-------- MATERIAL FOR THIS TASK --------

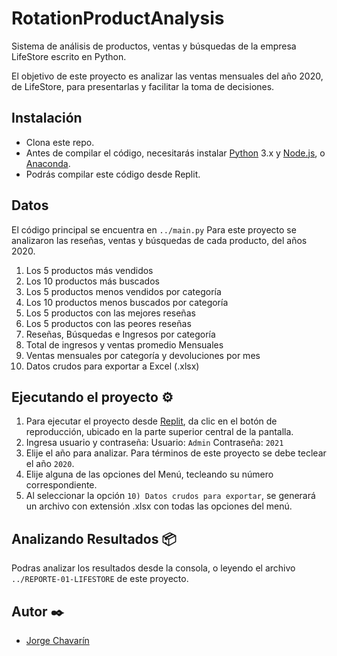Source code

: # RotationProductAnalysis

Sistema de análisis de productos, ventas y búsquedas de la empresa LifeStore escrito en Python.

El objetivo de este proyecto es analizar las ventas mensuales del año 2020, de LifeStore, para presentarlas y facilitar la toma de decisiones.

## Instalación

- Clona este repo. 
- Antes de compilar el código, necesitarás instalar [Python] 3.x y [Node.js],  o [Anaconda]. 
- Podrás compilar este código desde Replit.

## Datos

El código principal se encuentra en `../main.py`
Para este proyecto se analizaron las reseñas, ventas y búsquedas de cada producto, del años 2020.

1) Los 5 productos más vendidos
2) Los 10 productos más buscados
3) Los 5 productos menos vendidos por categoría
4) Los 10 productos menos buscados por categoría
5) Los 5 productos con las mejores reseñas
6) Los 5 productos con las peores reseñas
7) Reseñas, Búsquedas e Ingresos por categoría
8) Total de ingresos y ventas promedio Mensuales
9) Ventas mensuales por categoría y devoluciones por mes
10) Datos crudos para exportar a Excel (.xlsx)

## Ejecutando el proyecto ⚙️

1. Para ejecutar el proyecto desde [Replit], da clic en el botón de reproducción, ubicado en la parte superior central de la pantalla.
2. Ingresa usuario y contraseña:
  Usuario: `Admin`
  Contraseña: `2021`
3. Elije el año para analizar. Para términos de este proyecto se debe teclear el año `2020`.
4. Elije alguna de las opciones del Menú, tecleando su número correspondiente.
5. Al seleccionar la opción `10) Datos crudos para exportar`, se generará un archivo con extensión .xlsx con todas las opciones del menú.

## Analizando Resultados 📦
Podras analizar los resultados desde la consola, o leyendo el archivo `../REPORTE-01-LIFESTORE` de este proyecto.

## Autor ✒️
- [Jorge Chavarín](https://www.linkedin.com/in/jorge-chavarin/)

[Replit]: https://replit.com/
[node.js]: https://nodejs.org/en/download/package-manager/
[Python]: https://www.python.org/downloads/
[Anaconda]: https://www.anaconda.com/
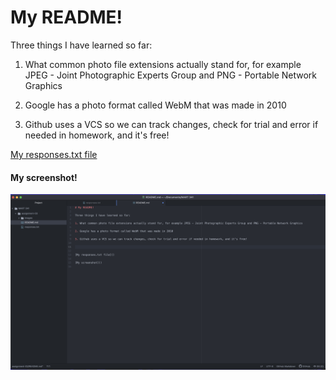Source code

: # My README!

Three things I have learned so far:

1. What common photo file extensions actually stand for, for example JPEG - Joint Photographic Experts Group and PNG - Portable Network Graphics

2. Google has a photo format called WebM that was made in 2010

3. Github uses a VCS so we can track changes, check for trial and error if needed in homework, and it's free!



[My responses.txt file](./responses.txt)

#### My screenshot!
![My screenshot](./images/assignment03_screenshot.png)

--------

> [WORK INSTRUCTION]
Which lines above include the word "photo"? Return each one.

> [ANSWER]
1. What common photo file extensions actually stand for, for example JPEG - Joint Photographic Experts Group and PNG - Portable Network Graphics
2. Google has a photo format called WebM that was made in 2010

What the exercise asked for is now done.